[Saved entries]
***

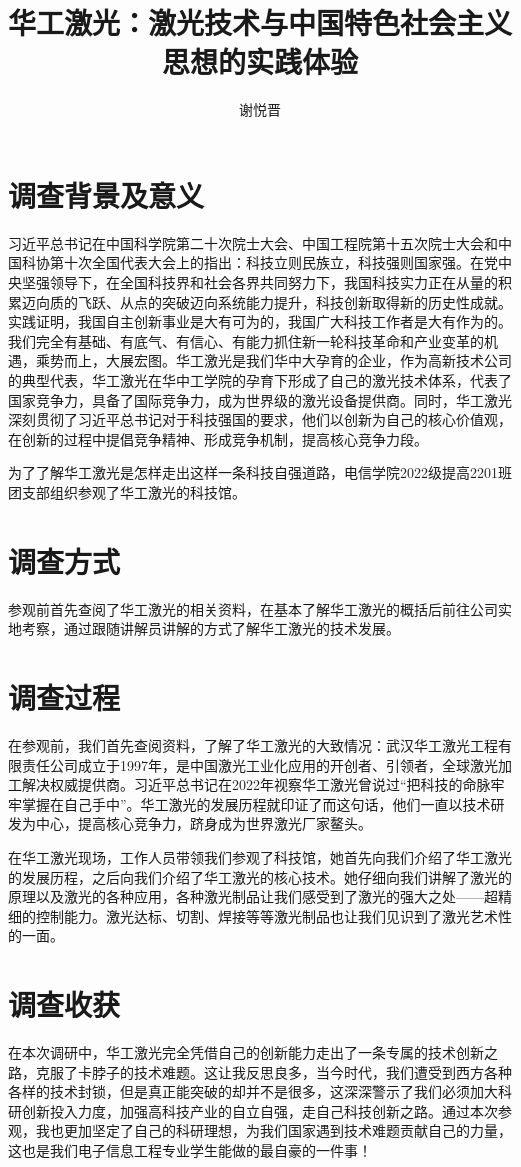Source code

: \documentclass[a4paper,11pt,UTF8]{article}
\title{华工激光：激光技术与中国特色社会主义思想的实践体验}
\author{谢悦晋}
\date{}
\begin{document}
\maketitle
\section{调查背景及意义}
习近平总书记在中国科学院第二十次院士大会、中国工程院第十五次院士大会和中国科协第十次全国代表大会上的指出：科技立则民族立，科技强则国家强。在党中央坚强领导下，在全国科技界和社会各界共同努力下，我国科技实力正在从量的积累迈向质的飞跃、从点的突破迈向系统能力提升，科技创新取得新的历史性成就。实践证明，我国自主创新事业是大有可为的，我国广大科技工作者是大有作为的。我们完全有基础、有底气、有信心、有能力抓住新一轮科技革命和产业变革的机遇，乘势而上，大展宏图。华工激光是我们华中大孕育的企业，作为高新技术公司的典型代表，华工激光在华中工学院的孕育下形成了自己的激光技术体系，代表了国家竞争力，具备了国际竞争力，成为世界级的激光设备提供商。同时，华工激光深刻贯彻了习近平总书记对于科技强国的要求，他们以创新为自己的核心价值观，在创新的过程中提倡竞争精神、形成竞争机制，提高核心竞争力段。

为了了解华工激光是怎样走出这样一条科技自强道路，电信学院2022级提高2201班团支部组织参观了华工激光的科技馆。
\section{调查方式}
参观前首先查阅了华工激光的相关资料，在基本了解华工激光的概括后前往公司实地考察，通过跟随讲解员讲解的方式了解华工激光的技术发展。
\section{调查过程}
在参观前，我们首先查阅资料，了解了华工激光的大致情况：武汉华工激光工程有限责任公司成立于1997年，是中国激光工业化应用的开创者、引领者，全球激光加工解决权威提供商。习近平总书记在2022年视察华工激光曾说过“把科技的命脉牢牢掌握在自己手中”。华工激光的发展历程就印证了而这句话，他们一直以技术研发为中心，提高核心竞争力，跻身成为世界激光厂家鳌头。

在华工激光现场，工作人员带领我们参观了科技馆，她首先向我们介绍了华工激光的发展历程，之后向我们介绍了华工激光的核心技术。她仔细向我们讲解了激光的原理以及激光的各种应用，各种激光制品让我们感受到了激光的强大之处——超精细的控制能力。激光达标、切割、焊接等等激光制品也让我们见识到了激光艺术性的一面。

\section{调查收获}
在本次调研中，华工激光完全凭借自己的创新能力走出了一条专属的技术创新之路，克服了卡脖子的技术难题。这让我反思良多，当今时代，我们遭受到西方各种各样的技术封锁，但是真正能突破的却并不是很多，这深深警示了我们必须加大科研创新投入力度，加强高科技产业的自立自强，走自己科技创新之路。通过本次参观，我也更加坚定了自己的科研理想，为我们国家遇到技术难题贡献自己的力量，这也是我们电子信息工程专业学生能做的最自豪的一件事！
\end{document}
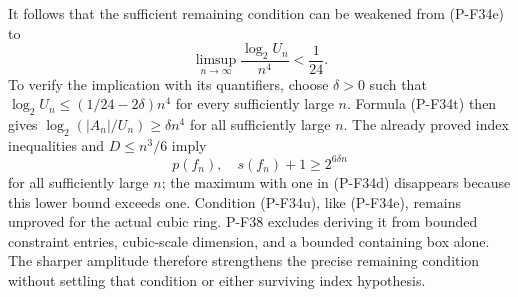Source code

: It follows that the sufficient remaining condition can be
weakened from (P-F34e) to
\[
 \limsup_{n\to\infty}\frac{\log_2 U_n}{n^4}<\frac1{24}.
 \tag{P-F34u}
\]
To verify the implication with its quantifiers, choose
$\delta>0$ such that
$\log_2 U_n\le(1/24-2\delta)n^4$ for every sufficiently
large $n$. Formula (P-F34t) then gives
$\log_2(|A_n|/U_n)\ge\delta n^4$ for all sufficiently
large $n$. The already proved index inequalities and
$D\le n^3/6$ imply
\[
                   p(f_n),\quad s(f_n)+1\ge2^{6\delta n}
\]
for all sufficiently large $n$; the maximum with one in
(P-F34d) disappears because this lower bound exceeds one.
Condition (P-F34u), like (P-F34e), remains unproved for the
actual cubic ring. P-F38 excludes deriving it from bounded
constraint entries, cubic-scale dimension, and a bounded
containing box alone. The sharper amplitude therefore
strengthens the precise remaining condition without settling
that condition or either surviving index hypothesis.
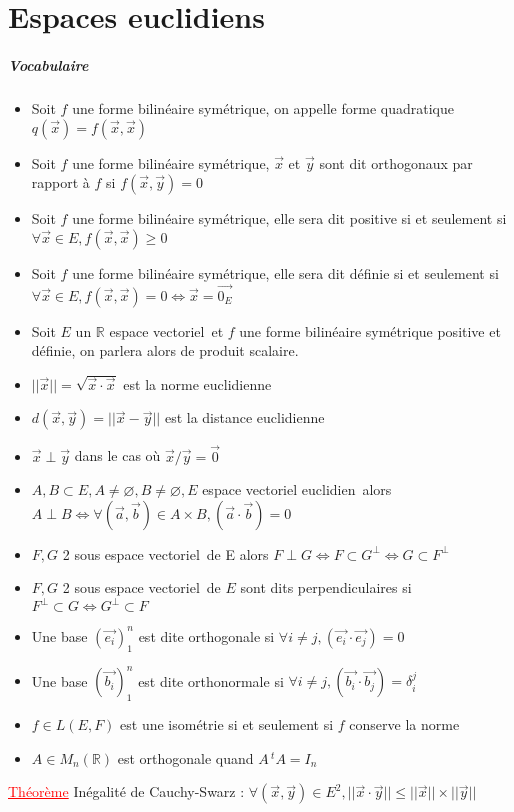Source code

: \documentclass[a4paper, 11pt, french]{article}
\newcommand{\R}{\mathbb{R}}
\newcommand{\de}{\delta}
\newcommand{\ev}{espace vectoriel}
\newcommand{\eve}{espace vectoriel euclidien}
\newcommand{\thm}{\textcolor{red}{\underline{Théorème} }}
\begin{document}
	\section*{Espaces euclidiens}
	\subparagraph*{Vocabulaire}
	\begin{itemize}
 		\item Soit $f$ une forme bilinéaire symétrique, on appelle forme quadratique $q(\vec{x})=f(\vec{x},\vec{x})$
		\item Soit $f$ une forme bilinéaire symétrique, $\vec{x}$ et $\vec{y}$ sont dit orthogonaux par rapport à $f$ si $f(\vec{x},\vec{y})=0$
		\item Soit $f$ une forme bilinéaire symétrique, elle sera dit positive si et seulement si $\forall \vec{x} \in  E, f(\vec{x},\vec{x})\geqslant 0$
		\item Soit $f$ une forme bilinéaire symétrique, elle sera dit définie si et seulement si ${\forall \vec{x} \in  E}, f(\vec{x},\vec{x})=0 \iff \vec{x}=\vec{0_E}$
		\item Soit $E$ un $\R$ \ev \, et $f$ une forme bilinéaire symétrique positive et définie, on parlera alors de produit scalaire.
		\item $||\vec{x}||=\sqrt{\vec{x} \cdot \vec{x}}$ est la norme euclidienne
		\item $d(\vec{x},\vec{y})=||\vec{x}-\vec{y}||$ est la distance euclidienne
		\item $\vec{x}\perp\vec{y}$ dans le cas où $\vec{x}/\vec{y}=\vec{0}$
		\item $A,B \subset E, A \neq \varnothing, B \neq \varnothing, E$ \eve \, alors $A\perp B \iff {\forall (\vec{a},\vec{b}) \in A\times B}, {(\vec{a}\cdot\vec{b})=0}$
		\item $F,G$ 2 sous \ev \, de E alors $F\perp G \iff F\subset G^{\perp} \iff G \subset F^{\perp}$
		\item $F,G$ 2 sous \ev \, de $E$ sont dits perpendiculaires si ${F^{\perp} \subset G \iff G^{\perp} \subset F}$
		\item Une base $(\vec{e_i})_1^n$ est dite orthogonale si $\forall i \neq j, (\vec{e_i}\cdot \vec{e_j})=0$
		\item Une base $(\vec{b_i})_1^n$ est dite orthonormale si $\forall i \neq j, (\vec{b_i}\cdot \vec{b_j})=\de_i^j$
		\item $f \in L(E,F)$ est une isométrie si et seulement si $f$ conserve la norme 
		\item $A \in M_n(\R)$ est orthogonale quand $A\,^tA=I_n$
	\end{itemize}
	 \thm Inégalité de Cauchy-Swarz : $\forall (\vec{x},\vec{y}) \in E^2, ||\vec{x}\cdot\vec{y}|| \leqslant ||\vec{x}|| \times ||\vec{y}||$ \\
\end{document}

***

**Work task:** Going back to the entries above, set down exactly the lines that begin at the one with "de produit scalaire." and end at the one with "dans le cas", both included, and nothing else.

**Result below:**
		\item Soit $E$ un $\R$ \ev \, et $f$ une forme bilinéaire symétrique positive et définie, on parlera alors de produit scalaire.
		\item $||\vec{x}||=\sqrt{\vec{x} \cdot \vec{x}}$ est la norme euclidienne
		\item $d(\vec{x},\vec{y})=||\vec{x}-\vec{y}||$ est la distance euclidienne
		\item $\vec{x}\perp\vec{y}$ dans le cas où $\vec{x}/\vec{y}=\vec{0}$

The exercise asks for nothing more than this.